═════ DATA EXTRACT ═════
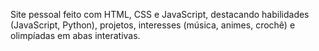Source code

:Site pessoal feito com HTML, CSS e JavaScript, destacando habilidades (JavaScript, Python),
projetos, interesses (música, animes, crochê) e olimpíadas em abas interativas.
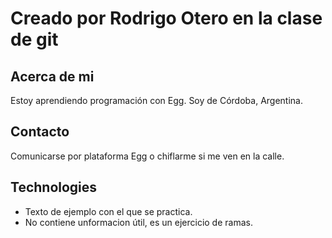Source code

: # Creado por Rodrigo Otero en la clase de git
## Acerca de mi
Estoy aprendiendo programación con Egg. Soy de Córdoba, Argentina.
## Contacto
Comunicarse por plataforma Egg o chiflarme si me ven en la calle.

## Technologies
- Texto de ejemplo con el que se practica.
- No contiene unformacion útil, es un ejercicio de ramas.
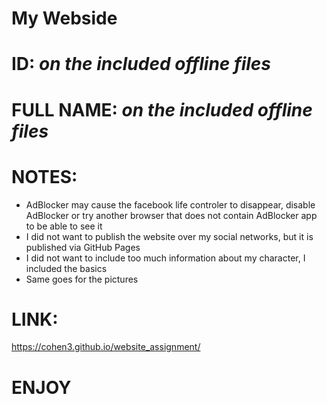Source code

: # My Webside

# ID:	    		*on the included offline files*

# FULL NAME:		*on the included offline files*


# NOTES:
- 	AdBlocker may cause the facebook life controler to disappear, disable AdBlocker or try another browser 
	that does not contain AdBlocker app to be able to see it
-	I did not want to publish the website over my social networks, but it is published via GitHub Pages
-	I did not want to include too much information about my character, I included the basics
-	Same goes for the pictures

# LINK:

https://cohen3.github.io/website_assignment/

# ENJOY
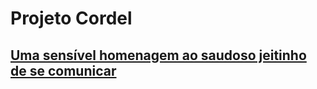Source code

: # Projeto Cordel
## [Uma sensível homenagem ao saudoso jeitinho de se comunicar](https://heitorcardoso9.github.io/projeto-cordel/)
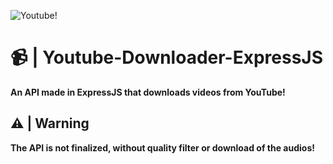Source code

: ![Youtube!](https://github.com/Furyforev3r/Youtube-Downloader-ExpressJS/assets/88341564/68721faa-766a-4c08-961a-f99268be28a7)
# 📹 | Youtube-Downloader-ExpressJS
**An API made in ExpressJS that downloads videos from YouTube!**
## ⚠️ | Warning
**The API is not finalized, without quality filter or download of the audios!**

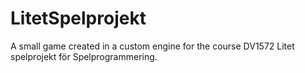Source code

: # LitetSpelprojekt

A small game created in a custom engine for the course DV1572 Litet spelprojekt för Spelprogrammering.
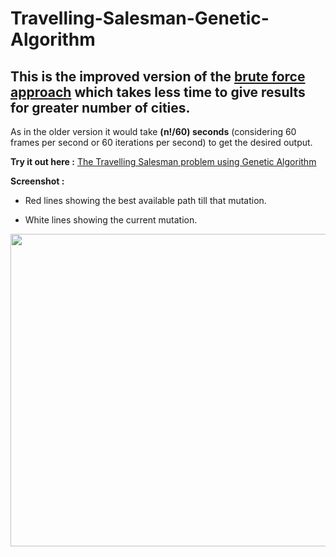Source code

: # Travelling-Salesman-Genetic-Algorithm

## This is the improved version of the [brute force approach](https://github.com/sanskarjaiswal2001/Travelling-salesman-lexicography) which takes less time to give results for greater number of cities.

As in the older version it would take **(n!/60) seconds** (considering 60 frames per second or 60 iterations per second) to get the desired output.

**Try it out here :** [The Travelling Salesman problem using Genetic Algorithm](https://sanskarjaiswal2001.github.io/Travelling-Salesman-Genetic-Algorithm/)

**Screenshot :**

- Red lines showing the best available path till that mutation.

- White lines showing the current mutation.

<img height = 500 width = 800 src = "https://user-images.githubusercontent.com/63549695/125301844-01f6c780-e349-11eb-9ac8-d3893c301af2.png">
═════
* _WHAT YOU NEED TO DO_: Review the material and copy each line in which the word "Downloader" appears.

* _RESPONSE TO THE EXERCISE_:
: ![Youtube!](https://github.com/Furyforev3r/Youtube-Downloader-ExpressJS/assets/88341564/68721faa-766a-4c08-961a-f99268be28a7)
# 📹 | Youtube-Downloader-ExpressJS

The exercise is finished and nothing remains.